- Action item -
From the records below, copy each line that has the word "expansion" in it.

---------- Provided data

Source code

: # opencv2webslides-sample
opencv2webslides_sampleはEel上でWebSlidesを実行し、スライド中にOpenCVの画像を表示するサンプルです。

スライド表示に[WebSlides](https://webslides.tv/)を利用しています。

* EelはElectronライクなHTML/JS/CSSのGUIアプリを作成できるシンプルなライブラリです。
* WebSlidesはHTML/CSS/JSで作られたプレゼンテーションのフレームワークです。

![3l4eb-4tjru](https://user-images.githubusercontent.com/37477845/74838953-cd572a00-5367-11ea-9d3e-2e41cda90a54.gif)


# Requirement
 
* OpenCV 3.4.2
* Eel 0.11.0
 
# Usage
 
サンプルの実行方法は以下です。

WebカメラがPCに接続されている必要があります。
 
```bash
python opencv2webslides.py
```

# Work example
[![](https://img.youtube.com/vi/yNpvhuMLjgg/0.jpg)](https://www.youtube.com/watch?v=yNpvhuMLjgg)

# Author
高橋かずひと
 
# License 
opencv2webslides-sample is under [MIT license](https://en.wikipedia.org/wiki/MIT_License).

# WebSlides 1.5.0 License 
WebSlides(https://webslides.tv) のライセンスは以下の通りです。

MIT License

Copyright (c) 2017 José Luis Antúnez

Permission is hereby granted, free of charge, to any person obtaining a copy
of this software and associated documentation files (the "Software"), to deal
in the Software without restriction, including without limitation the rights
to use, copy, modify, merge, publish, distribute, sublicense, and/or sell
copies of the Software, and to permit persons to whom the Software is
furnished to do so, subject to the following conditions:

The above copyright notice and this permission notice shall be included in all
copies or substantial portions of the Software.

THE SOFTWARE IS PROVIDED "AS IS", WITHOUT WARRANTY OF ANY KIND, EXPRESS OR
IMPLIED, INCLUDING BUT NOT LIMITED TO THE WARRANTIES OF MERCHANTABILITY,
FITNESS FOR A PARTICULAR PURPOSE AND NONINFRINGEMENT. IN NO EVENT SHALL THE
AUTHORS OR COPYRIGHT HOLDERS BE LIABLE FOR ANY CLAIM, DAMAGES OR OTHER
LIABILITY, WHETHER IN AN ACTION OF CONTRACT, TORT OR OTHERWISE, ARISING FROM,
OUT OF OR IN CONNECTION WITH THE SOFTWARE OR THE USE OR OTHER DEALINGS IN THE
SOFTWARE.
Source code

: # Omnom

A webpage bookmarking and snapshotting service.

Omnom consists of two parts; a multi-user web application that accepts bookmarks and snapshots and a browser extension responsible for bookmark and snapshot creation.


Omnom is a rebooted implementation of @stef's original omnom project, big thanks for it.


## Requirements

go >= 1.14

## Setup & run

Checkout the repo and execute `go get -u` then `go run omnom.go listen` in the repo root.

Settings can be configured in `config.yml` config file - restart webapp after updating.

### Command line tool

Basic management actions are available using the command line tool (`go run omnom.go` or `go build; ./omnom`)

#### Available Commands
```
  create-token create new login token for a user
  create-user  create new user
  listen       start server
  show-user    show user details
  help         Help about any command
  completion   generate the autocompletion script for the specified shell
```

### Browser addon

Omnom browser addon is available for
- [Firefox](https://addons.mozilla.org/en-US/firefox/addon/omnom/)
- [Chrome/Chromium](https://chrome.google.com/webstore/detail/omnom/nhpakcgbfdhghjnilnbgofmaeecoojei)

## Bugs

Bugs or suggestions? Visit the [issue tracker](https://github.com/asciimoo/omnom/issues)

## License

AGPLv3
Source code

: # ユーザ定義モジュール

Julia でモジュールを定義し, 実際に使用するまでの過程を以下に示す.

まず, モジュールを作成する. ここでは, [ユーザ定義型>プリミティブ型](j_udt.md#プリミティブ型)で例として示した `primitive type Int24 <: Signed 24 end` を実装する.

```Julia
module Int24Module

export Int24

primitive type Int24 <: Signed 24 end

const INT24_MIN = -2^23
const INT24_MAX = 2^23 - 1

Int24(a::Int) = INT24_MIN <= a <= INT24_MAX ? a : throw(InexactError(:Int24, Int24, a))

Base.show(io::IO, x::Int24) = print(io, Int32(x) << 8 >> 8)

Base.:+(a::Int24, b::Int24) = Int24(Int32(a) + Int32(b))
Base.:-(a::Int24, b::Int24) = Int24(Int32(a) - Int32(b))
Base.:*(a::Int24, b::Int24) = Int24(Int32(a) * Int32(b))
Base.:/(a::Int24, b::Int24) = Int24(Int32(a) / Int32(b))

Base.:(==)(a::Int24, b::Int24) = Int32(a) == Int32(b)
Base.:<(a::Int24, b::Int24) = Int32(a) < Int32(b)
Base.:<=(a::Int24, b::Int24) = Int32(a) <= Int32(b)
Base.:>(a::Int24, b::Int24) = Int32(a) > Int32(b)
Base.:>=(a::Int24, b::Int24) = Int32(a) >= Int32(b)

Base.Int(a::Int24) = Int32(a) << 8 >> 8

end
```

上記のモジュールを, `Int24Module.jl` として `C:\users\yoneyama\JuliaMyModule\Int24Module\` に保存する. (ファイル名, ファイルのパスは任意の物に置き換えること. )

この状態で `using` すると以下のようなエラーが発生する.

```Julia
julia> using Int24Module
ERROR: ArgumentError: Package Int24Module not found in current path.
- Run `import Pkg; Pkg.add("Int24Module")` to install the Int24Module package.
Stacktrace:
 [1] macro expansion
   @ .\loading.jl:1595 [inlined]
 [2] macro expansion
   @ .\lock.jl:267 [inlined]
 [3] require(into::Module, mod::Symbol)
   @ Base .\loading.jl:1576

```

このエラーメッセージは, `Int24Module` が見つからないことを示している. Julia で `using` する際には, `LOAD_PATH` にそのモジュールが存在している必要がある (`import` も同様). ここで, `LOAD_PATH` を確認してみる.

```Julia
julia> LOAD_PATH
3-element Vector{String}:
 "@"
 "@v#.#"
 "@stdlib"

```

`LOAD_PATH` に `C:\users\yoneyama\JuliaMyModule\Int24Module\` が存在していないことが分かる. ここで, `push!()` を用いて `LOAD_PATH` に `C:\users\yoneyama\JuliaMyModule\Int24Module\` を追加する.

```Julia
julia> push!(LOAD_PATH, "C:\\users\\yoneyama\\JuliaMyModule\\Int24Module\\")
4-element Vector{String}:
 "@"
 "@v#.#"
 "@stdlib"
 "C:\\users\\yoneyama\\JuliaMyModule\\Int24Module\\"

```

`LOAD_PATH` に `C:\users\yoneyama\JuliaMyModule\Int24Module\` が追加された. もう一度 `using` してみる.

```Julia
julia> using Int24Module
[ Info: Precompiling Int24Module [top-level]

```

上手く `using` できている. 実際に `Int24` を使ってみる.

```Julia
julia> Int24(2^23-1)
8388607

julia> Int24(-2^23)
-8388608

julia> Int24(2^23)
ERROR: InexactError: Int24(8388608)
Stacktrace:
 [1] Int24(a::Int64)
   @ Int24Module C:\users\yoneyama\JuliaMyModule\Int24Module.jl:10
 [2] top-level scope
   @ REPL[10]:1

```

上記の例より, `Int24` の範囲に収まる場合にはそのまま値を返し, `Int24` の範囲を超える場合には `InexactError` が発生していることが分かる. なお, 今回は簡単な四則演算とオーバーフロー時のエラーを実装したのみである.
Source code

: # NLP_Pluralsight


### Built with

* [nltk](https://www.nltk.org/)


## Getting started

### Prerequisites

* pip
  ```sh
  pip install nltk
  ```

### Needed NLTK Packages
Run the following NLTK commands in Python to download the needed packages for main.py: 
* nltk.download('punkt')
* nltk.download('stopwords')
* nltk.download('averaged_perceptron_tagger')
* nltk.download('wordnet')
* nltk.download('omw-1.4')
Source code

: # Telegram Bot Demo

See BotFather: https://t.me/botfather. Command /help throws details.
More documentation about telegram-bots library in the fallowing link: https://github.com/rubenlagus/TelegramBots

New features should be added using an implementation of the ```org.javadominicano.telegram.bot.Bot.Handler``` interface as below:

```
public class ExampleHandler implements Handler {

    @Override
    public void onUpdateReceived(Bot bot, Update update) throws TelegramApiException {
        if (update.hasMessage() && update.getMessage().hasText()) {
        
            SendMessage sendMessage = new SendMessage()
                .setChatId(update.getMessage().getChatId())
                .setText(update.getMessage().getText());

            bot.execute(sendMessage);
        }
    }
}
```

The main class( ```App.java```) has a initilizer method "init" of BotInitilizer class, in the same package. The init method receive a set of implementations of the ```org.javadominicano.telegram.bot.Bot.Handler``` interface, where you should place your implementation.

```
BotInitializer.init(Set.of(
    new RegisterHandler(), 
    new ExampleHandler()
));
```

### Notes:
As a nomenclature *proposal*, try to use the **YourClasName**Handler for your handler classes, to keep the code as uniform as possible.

--------------------

- The answer -
 [1] macro expansion
 [2] macro expansion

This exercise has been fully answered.